“Friday Night Lights” is one of the best quality TV dramas I have every watched and enjoyed. I have watched many high quality drama’s but usually they strike me as a little to far away from the real world, a little too full of themselves with a little too much angst and pain and not enough joy. “Friday Night Lights” is the critically acclaimed drama that I believe everyone can watch and enjoy not just the snobs.
“Friday Night Lights’ the TV series is based on “Friday Night Lights” the film and “Friday Night Lights” the book. The book is written by H.G. Bissinger and is the true story of a journalist living in the Texas town of Odessa and the football crazed culture he observed there. The book also focuses on the misplaced priorities of football over everything else and the racial tensions in the red neck Texas town. The film is produced by Brian Grazer and the directed and written by Peter Berg and David Nevins. The series retains the same team and is executive produced by Peter Berg, Brian Grazer, Jason Katims and David Nevins.
First off this is a amazing team for a TV show, Brain Grazer was one the executive producers on “Felicity” and Jason Katims was the executive producer of my favourite scifi teen drama “Roswell”. “Friday Night Lights” had the TV dream team from the very beginning. Lasting 5 seasons and garnering an Emmy for it’s excellent writing and for it’s male lead Kyle Chandler the world seems to agree.
A critique of small town football culture is what the original film is all about but when Peter Berg adapted his film script into a long form series he broadened his horizons. Using the fictional backdrop of the Texas town of Dillon and their famous and fan fanatical football team the Dillon Panthers, “Friday Night Lights” creates a world that is at one part typical and one part extraordinary with an amazing array of believable flawed characters that you will want to come back to again and again. It addresses with realism and grit issues prominent in small town Texas, like drugs, lack of government funding for schools, abortion, sex, racism, the importance of family and economic instability and the lack of opportunities in small towns.

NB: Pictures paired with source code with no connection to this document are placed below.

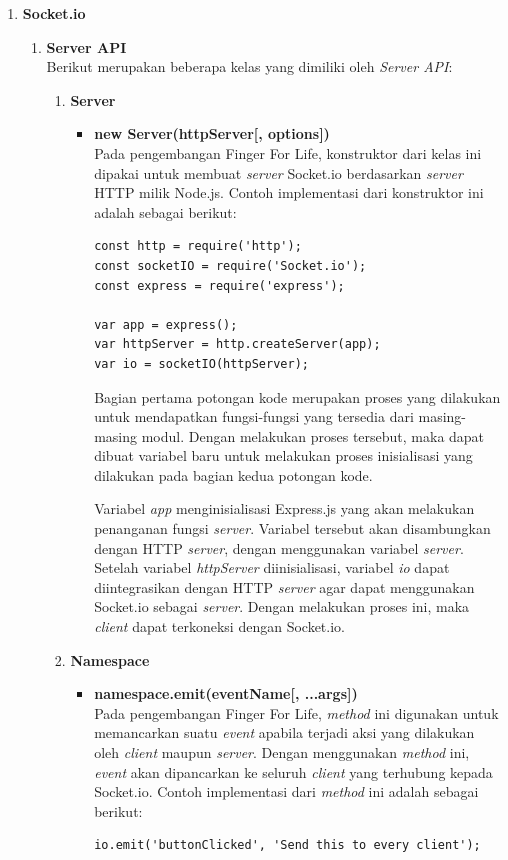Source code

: \begin{enumerate}
	\item \textbf{Socket.io}
	\begin{enumerate}
		\item \textbf{Server API} \\
		Berikut merupakan beberapa kelas yang dimiliki oleh \textit{Server API}:
		\begin{enumerate}
			\item \textbf{Server}
			\begin{itemize}
				\item \textbf{new Server(httpServer[, options])} \\
				Pada pengembangan Finger For Life, konstruktor dari kelas ini dipakai untuk membuat \textit{server} Socket.io berdasarkan \textit{server} HTTP milik Node.js. Contoh implementasi dari konstruktor ini adalah sebagai berikut:
\begin{lstlisting}[caption={Implementasi konstruktor kelas \textit{Server}}]
const http = require('http');
const socketIO = require('Socket.io');
const express = require('express');

var app = express();
var httpServer = http.createServer(app);
var io = socketIO(httpServer);
\end{lstlisting}
				Bagian pertama potongan kode merupakan proses yang dilakukan untuk mendapatkan fungsi-fungsi yang tersedia dari masing-masing modul. Dengan melakukan proses tersebut, maka dapat dibuat variabel baru untuk melakukan proses inisialisasi yang dilakukan pada bagian kedua potongan kode.

				Variabel \textit{app} menginisialisasi Express.js yang akan melakukan penanganan fungsi \textit{server}. Variabel tersebut akan disambungkan dengan HTTP \textit{server}, dengan menggunakan variabel \textit{server}. Setelah variabel \textit{httpServer} diinisialisasi, variabel \textit{io} dapat diintegrasikan dengan HTTP \textit{server} agar dapat menggunakan Socket.io sebagai \textit{server}. Dengan melakukan proses ini, maka \textit{client} dapat terkoneksi dengan Socket.io.
				
			\end{itemize}
		
			\item \textbf{Namespace}
			\begin{itemize}
				\item \textbf{namespace.emit(eventName[, ...args])} \\
				Pada pengembangan Finger For Life, \textit{method} ini digunakan untuk memancarkan suatu \textit{event} apabila terjadi aksi yang dilakukan oleh \textit{client} maupun \textit{server}. Dengan menggunakan \textit{method} ini, \textit{event} akan dipancarkan ke seluruh \textit{client} yang terhubung kepada Socket.io. Contoh implementasi dari \textit{method} ini adalah sebagai berikut:
\begin{lstlisting}[caption={Implementasi \textit{method .emit()} }]
io.emit('buttonClicked', 'Send this to every client');
\end{lstlisting}


\end{itemize}
\end{enumerate}
\end{enumerate}
\end{enumerate}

“Friday Night Lights” is rough and textured which can sometimes put a first time viewer off, scenes are shot often in only in one or two takes with 2 or 3 cameras and their is a hand held gritty style to the show. But this style allows for amazing locations and pitch perfect performances. The actors are encouraged by Berg to feel as real as they can within the scene, with the scene structured to get the best possible performance rather than the great light or perfect camera pans. This rawness gives the show an amazing sense of heart and makes me cry in almost every episode.
I love a good sports movie or TV show, the simplicity of the goal, the hardship and rewards of the journey to get there, it gets me every time and this is what gives “Friday Night Lights” a brilliant structure to hold it in place, the teams football season plays out over one TV season. But if you’re not into sports on film don’t despair, the sport is only one part of the action, their is the amazing relationship between coach Eric Taylor and his wife Tami and the sexy romances of Matt Saracen, Tim Riggins, Lyla Garity, Julie Taylor and Tyra Collette. Not to mention the heart breakingly honest story of a man paralysed in his prime, Jason Street.
Add to all this “Friday Night Lights” crowning glory amazingly talented and beautiful actors. You can tell Peter Berg is an actors director and it really pays off. If you don’t have massive crush on Tim Riggins and Matt Saracen by the end of the pilot, your not human.
Give it a watch, but I warn you it may come with one side effect. Tragically I now know more about American Grid Iron Football than I ever knew about Aussie Rules. Damn what a pity.